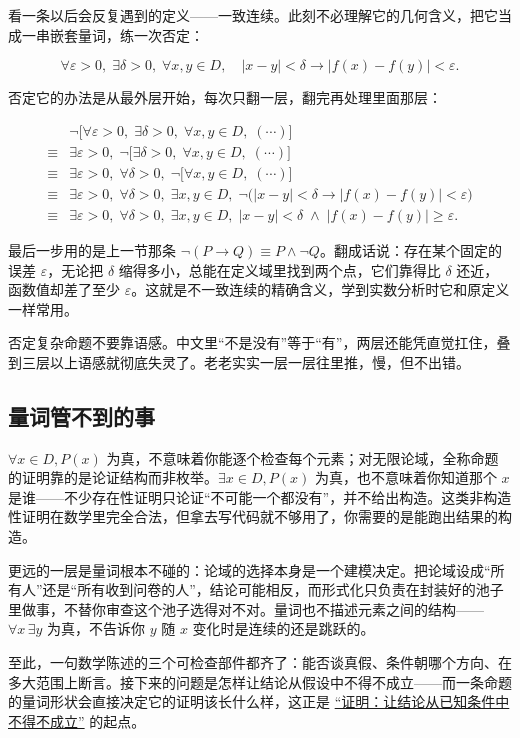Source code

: 看一条以后会反复遇到的定义——一致连续。此刻不必理解它的几何含义，把它当成一串嵌套量词，练一次否定：

\[
\forall\varepsilon>0,\;\exists\delta>0,\;\forall x,y\in D,\quad
|x-y|<\delta\to|f(x)-f(y)|<\varepsilon.
\]

否定它的办法是从最外层开始，每次只翻一层，翻完再处理里面那层：

\[
\begin{aligned}
&\neg\bigl[\forall\varepsilon>0,\;\exists\delta>0,\;\forall x,y\in D,\;(\cdots)\bigr]\\
\equiv{}&\exists\varepsilon>0,\;\neg\bigl[\exists\delta>0,\;\forall x,y\in D,\;(\cdots)\bigr]\\
\equiv{}&\exists\varepsilon>0,\;\forall\delta>0,\;\neg\bigl[\forall x,y\in D,\;(\cdots)\bigr]\\
\equiv{}&\exists\varepsilon>0,\;\forall\delta>0,\;\exists x,y\in D,\;
\neg\bigl(|x-y|<\delta\to|f(x)-f(y)|<\varepsilon\bigr)\\
\equiv{}&\exists\varepsilon>0,\;\forall\delta>0,\;\exists x,y\in D,\;
|x-y|<\delta\;\land\;|f(x)-f(y)|\ge\varepsilon.
\end{aligned}
\]

最后一步用的是上一节那条 \(\neg(P\to Q)\equiv P\land\neg Q\)。翻成话说：存在某个固定的误差 \(\varepsilon\)，无论把 \(\delta\) 缩得多小，总能在定义域里找到两个点，它们靠得比 \(\delta\) 还近，函数值却差了至少 \(\varepsilon\)。这就是不一致连续的精确含义，学到实数分析时它和原定义一样常用。

否定复杂命题不要靠语感。中文里``不是没有''等于``有''，两层还能凭直觉扛住，叠到三层以上语感就彻底失灵了。老老实实一层一层往里推，慢，但不出错。

\subsection{量词管不到的事}

\(\forall x\in D,P(x)\) 为真，不意味着你能逐个检查每个元素；对无限论域，全称命题的证明靠的是论证结构而非枚举。\(\exists x\in D,P(x)\) 为真，也不意味着你知道那个 \(x\) 是谁——不少存在性证明只论证``不可能一个都没有''，并不给出构造。这类非构造性证明在数学里完全合法，但拿去写代码就不够用了，你需要的是能跑出结果的构造。

更远的一层是量词根本不碰的：论域的选择本身是一个建模决定。把论域设成``所有人''还是``所有收到问卷的人''，结论可能相反，而形式化只负责在封装好的池子里做事，不替你审查这个池子选得对不对。量词也不描述元素之间的结构——\(\forall x\,\exists y\) 为真，不告诉你 \(y\) 随 \(x\) 变化时是连续的还是跳跃的。

至此，一句数学陈述的三个可检查部件都齐了：能否谈真假、条件朝哪个方向、在多大范围上断言。接下来的问题是怎样让结论从假设中不得不成立——而一条命题的量词形状会直接决定它的证明该长什么样，这正是 \hyperref[ch:006]{``证明：让结论从已知条件中不得不成立''} 的起点。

__________

## Directions
Make an exact copy of the data above, pictures excluded.

## Output of the task
Source code

: 看一条以后会反复遇到的定义——一致连续。此刻不必理解它的几何含义，把它当成一串嵌套量词，练一次否定：

\[
\forall\varepsilon>0,\;\exists\delta>0,\;\forall x,y\in D,\quad
|x-y|<\delta\to|f(x)-f(y)|<\varepsilon.
\]

否定它的办法是从最外层开始，每次只翻一层，翻完再处理里面那层：

\[
\begin{aligned}
&\neg\bigl[\forall\varepsilon>0,\;\exists\delta>0,\;\forall x,y\in D,\;(\cdots)\bigr]\\
\equiv{}&\exists\varepsilon>0,\;\neg\bigl[\exists\delta>0,\;\forall x,y\in D,\;(\cdots)\bigr]\\
\equiv{}&\exists\varepsilon>0,\;\forall\delta>0,\;\neg\bigl[\forall x,y\in D,\;(\cdots)\bigr]\\
\equiv{}&\exists\varepsilon>0,\;\forall\delta>0,\;\exists x,y\in D,\;
\neg\bigl(|x-y|<\delta\to|f(x)-f(y)|<\varepsilon\bigr)\\
\equiv{}&\exists\varepsilon>0,\;\forall\delta>0,\;\exists x,y\in D,\;
|x-y|<\delta\;\land\;|f(x)-f(y)|\ge\varepsilon.
\end{aligned}
\]

最后一步用的是上一节那条 \(\neg(P\to Q)\equiv P\land\neg Q\)。翻成话说：存在某个固定的误差 \(\varepsilon\)，无论把 \(\delta\) 缩得多小，总能在定义域里找到两个点，它们靠得比 \(\delta\) 还近，函数值却差了至少 \(\varepsilon\)。这就是不一致连续的精确含义，学到实数分析时它和原定义一样常用。

否定复杂命题不要靠语感。中文里``不是没有''等于``有''，两层还能凭直觉扛住，叠到三层以上语感就彻底失灵了。老老实实一层一层往里推，慢，但不出错。

\subsection{量词管不到的事}

\(\forall x\in D,P(x)\) 为真，不意味着你能逐个检查每个元素；对无限论域，全称命题的证明靠的是论证结构而非枚举。\(\exists x\in D,P(x)\) 为真，也不意味着你知道那个 \(x\) 是谁——不少存在性证明只论证``不可能一个都没有''，并不给出构造。这类非构造性证明在数学里完全合法，但拿去写代码就不够用了，你需要的是能跑出结果的构造。

更远的一层是量词根本不碰的：论域的选择本身是一个建模决定。把论域设成``所有人''还是``所有收到问卷的人''，结论可能相反，而形式化只负责在封装好的池子里做事，不替你审查这个池子选得对不对。量词也不描述元素之间的结构——\(\forall x\,\exists y\) 为真，不告诉你 \(y\) 随 \(x\) 变化时是连续的还是跳跃的。

至此，一句数学陈述的三个可检查部件都齐了：能否谈真假、条件朝哪个方向、在多大范围上断言。接下来的问题是怎样让结论从假设中不得不成立——而一条命题的量词形状会直接决定它的证明该长什么样，这正是 \hyperref[ch:006]{``证明：让结论从已知条件中不得不成立''} 的起点。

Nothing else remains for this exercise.